Monday, March 9, 2009

Terry's Portable SHell

Hmm, my recent pet project (tpsh) is actually shaping up quite nicely. It is almost to what I would consider a usable interactive state, the only big irk left I guess is the pipe handling and a few odds and ends. Development started like last month (first commit in my master branch is dated 2009-02-28), and has been a very on/off thing in my spare time; a lot remains to be done, but progress is quite nice.

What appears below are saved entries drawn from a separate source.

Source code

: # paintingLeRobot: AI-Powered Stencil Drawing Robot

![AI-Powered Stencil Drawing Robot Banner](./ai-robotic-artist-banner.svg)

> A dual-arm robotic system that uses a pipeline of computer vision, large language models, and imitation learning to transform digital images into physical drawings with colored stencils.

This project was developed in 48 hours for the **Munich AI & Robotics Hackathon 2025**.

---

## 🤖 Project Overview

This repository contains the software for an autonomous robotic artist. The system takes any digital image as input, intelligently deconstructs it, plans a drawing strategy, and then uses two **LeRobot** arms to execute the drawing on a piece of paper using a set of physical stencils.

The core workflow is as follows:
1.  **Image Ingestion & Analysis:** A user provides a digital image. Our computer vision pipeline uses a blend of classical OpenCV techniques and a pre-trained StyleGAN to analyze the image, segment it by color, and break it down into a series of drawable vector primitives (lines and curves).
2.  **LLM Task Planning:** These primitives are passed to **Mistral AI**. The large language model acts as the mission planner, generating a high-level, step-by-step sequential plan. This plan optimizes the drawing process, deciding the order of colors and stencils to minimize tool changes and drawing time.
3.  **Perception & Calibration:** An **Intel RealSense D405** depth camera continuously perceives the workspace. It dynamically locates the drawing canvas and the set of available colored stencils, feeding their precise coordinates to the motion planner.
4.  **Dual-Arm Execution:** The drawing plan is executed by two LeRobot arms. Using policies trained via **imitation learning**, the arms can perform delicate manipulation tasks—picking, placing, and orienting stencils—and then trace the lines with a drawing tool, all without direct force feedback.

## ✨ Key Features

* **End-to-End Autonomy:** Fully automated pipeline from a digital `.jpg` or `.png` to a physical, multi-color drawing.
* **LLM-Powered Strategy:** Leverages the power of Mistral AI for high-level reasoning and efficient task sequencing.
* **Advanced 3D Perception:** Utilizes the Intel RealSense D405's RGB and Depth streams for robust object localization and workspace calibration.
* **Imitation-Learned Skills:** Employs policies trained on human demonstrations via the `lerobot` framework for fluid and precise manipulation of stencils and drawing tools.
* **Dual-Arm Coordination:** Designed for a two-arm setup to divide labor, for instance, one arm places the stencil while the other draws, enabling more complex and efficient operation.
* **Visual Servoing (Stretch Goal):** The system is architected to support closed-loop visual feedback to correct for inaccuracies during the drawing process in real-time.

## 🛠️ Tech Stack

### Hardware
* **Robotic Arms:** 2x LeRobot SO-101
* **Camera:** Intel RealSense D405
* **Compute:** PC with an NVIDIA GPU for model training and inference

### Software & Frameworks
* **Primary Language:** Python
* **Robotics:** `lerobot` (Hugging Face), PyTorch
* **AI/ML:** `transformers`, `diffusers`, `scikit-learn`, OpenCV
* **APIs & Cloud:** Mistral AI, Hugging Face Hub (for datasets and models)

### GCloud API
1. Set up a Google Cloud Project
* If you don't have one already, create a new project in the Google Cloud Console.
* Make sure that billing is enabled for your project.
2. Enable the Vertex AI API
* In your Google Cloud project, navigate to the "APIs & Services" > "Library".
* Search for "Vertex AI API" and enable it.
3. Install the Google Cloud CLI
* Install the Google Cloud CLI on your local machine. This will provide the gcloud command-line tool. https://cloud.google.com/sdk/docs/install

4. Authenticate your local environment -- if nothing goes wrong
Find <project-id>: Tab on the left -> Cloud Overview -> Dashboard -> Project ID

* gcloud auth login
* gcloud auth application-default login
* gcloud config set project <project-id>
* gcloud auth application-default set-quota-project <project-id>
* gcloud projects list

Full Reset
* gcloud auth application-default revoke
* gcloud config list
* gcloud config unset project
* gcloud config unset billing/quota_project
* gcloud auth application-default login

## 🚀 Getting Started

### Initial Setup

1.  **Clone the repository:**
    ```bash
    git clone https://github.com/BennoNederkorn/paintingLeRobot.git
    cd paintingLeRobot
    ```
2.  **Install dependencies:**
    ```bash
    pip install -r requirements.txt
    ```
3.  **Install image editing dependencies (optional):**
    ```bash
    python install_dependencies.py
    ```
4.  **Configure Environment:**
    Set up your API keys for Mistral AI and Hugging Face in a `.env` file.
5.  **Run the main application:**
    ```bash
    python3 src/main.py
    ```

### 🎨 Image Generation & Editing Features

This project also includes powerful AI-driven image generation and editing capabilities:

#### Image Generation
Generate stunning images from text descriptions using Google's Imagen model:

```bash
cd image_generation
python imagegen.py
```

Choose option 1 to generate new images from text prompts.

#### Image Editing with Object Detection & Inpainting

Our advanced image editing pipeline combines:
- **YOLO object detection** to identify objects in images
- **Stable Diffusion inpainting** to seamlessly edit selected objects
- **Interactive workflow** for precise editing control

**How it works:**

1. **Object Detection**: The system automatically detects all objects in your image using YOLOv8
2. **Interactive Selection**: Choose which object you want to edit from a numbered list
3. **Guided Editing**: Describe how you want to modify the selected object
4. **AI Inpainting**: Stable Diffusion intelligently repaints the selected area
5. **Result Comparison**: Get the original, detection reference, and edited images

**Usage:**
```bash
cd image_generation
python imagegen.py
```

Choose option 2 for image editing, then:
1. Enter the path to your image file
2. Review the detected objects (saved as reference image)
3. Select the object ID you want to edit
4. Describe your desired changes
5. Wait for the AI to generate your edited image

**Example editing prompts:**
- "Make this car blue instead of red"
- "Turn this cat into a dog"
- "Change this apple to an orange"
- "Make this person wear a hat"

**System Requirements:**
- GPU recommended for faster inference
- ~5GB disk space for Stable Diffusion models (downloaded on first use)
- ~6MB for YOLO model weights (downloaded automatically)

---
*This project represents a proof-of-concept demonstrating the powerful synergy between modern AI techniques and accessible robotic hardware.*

I rather like the korn shells, but I find it annoying to see what implementation of korn from who behaves in what way. OpenBSDs customized pdksh being the best of the lot in my opinion, the only problem with the korn *family* being consistency in the wild... cmd.exe just barely counts as a command shell, better for scripting then for interactive use. I can't help but think, cmd.exe's filename completion was either written by a 5th grader or a hold over from command.com (I haven't used command.com in years). Currently I use zsh most of the day on FreeBSD, ksh on OpenBSD, and cmd.exe on Windows XP. So it is really important to me to have a single and SANE shell.

I used to use tcsh a lot, but after getting into Bourne-style shell scripting (Nota bene: I know nothing about csh scripting) I got pissed and sought out a shell that would allow me to test sh snippets at the prompt. To be honest, I do not have any issues with the GNU Bourne Again SHell (bash); some distros default init files aside. Yet just like tcsh/zsh -- I have no big desire to cart bash around with me everywhere (and I do not like cygwin).


The solution? Create a shell that behaves more or less consistently across platforms, does what I want, and is not a pain in the ass to port along for the ride.


Line editing is completely delegated to Term::ReadLine. Someday writing something like readline or curses on an alien OS for terminal XYZ would be one thing, having to implement shell line editing and be portable between the UNIX and Windows NT environments: I wouldn't do it if you paid me. (and even if drunk, I would still likely use normal libraries!)


On the interactive level, line editing for me is an absolute must. Command completion I can live without for awhile. Unix names are usually short and I like fairly terse and structured ones myself, winsucks is a bit of a different story. The child like way cmd.exe does command completion, it's almost better to do without completion on windows haha!


Right now basic expansions work, ${VAR} and $VAR, line editing and history is via Term::ReadLine (I've been using Term::ReadLine:: Zoid and Perl implementations). There's only rudimentary handling of quoting for the time being, something that needs labouring with in order to handle nested quotes (e.g. echo "`ls 'C:/Program Files'`") but currently does the job well enough for right now. The 'single' and "double" quotes mostly work as expected, The `backticks` work as expected in simple cases, but since there is no proper support for shell script or -c "command" yet, things like `find /some/where -name foo -print` will work as expected, but `find /some/where -name foo -print | xargs whatever` will not work. Once things are more evolved on the scripting side, it should be trivial to implement backticks correctly (nested quotes aside). The idea being to pass the backticks onto a child shell. Right now the only big catch 22 with quotes is only one set can be used and they do not nest yet; fixing that will be fun.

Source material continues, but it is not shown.